Document images with source code
****

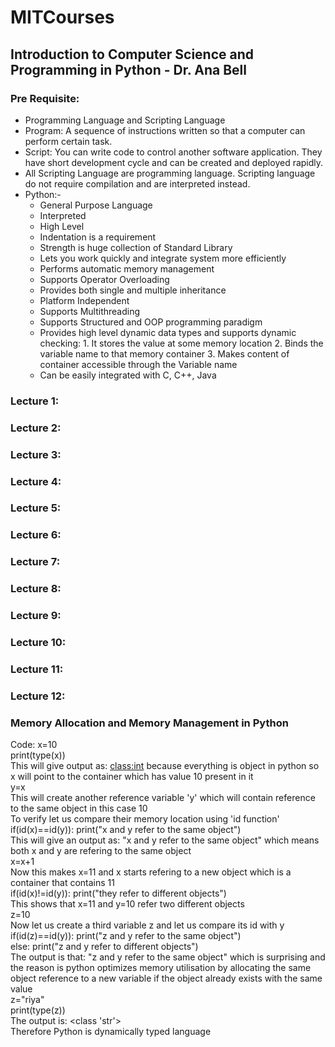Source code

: # MITCourses
## Introduction to Computer Science and Programming in Python - Dr. Ana Bell

### Pre Requisite:
* Programming Language and Scripting Language
* Program: A sequence of instructions written so that a computer can perform certain task.
* Script: You can write code to control another software application. They have short development cycle and can be created and deployed rapidly.
* All Scripting Language are programming language. Scripting language do not require compilation and are interpreted instead.
* Python:-
     * General Purpose Language
     * Interpreted
     * High Level
     * Indentation is a requirement
     * Strength is huge collection of Standard Library
     * Lets you work quickly and integrate system more efficiently
     * Performs automatic memory management
     * Supports Operator Overloading
     * Provides both single and multiple inheritance
     * Platform Independent
     * Supports Multithreading
     * Supports Structured and OOP programming paradigm
     * Provides high level dynamic data types and supports dynamic checking: 
            1. It stores the value at some memory location 
            2. Binds the variable name to that memory container
            3. Makes content of container accessible through the Variable name
     * Can be easily integrated with C, C++, Java
     
     
### Lecture 1:



### Lecture 2:



### Lecture 3:



### Lecture 4:



### Lecture 5:


### Lecture 6:


### Lecture 7:


### Lecture 8:


### Lecture 9:


### Lecture 10:



### Lecture 11:


### Lecture 12:

### Memory Allocation and Memory Management in Python
Code:
x=10 <br />
print(type(x)) <br />
This will give output as: <class:int> because everything is object in python so x will point to the container which has value 10 present in it <br />
y=x <br />
This will create another reference variable 'y' which will contain reference to the same object in this case 10 <br />
To verify let us compare their memory location using 'id function' <br />
if(id(x)==id(y)): print("x and y refer to the same object") <br />
This will give an output as: "x and y refer to the same object" which means both x and y are refering to the same object <br />
x=x+1 <br />
Now this makes x=11 and x starts refering to a new object which is a container that contains 11 <br />
if(id(x)!=id(y)): print("they refer to different objects") <br />
This shows that x=11 and y=10 refer two different objects <br />
z=10 <br />
Now let us create a third variable z and let us compare its id with y <br />
if(id(z)==id(y)): print("z and y refer to the same object") <br />
else: print("z and y refer to different objects") <br />
The output is that: "z and y refer to the same object" which is surprising and the reason is python optimizes memory utilisation by allocating the same object reference to a new variable if the object already exists with the same value <br />
z="riya" <br />
print(type(z)) <br />
The output is: <class 'str'> <br />
Therefore Python is dynamically typed language <br />


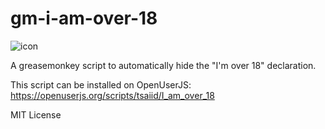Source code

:# gm-i-am-over-18 

![icon](https://github.com/tsaiid/gm-i-am-over-18/raw/master/icon48.png) 

A greasemonkey script to automatically hide the "I'm over 18" declaration.

This script can be installed on OpenUserJS: https://openuserjs.org/scripts/tsaiid/I_am_over_18

MIT License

****

→ **Task brief**
Restate the data word for word without pictures.

→ **Exercise result**
Source code

: # MITCourses
## Introduction to Computer Science and Programming in Python - Dr. Ana Bell

### Pre Requisite:
* Programming Language and Scripting Language
* Program: A sequence of instructions written so that a computer can perform certain task.
* Script: You can write code to control another software application. They have short development cycle and can be created and deployed rapidly.
* All Scripting Language are programming language. Scripting language do not require compilation and are interpreted instead.
* Python:-
     * General Purpose Language
     * Interpreted
     * High Level
     * Indentation is a requirement
     * Strength is huge collection of Standard Library
     * Lets you work quickly and integrate system more efficiently
     * Performs automatic memory management
     * Supports Operator Overloading
     * Provides both single and multiple inheritance
     * Platform Independent
     * Supports Multithreading
     * Supports Structured and OOP programming paradigm
     * Provides high level dynamic data types and supports dynamic checking: 
            1. It stores the value at some memory location 
            2. Binds the variable name to that memory container
            3. Makes content of container accessible through the Variable name
     * Can be easily integrated with C, C++, Java
     
     
### Lecture 1:



### Lecture 2:



### Lecture 3:



### Lecture 4:



### Lecture 5:


### Lecture 6:


### Lecture 7:


### Lecture 8:


### Lecture 9:


### Lecture 10:



### Lecture 11:


### Lecture 12:

### Memory Allocation and Memory Management in Python
Code:
x=10 <br />
print(type(x)) <br />
This will give output as: <class:int> because everything is object in python so x will point to the container which has value 10 present in it <br />
y=x <br />
This will create another reference variable 'y' which will contain reference to the same object in this case 10 <br />
To verify let us compare their memory location using 'id function' <br />
if(id(x)==id(y)): print("x and y refer to the same object") <br />
This will give an output as: "x and y refer to the same object" which means both x and y are refering to the same object <br />
x=x+1 <br />
Now this makes x=11 and x starts refering to a new object which is a container that contains 11 <br />
if(id(x)!=id(y)): print("they refer to different objects") <br />
This shows that x=11 and y=10 refer two different objects <br />
z=10 <br />
Now let us create a third variable z and let us compare its id with y <br />
if(id(z)==id(y)): print("z and y refer to the same object") <br />
else: print("z and y refer to different objects") <br />
The output is that: "z and y refer to the same object" which is surprising and the reason is python optimizes memory utilisation by allocating the same object reference to a new variable if the object already exists with the same value <br />
z="riya" <br />
print(type(z)) <br />
The output is: <class 'str'> <br />
Therefore Python is dynamically typed language <br />


Source code

:# gm-i-am-over-18 

![icon](https://github.com/tsaiid/gm-i-am-over-18/raw/master/icon48.png) 

A greasemonkey script to automatically hide the "I'm over 18" declaration.

This script can be installed on OpenUserJS: https://openuserjs.org/scripts/tsaiid/I_am_over_18

MIT License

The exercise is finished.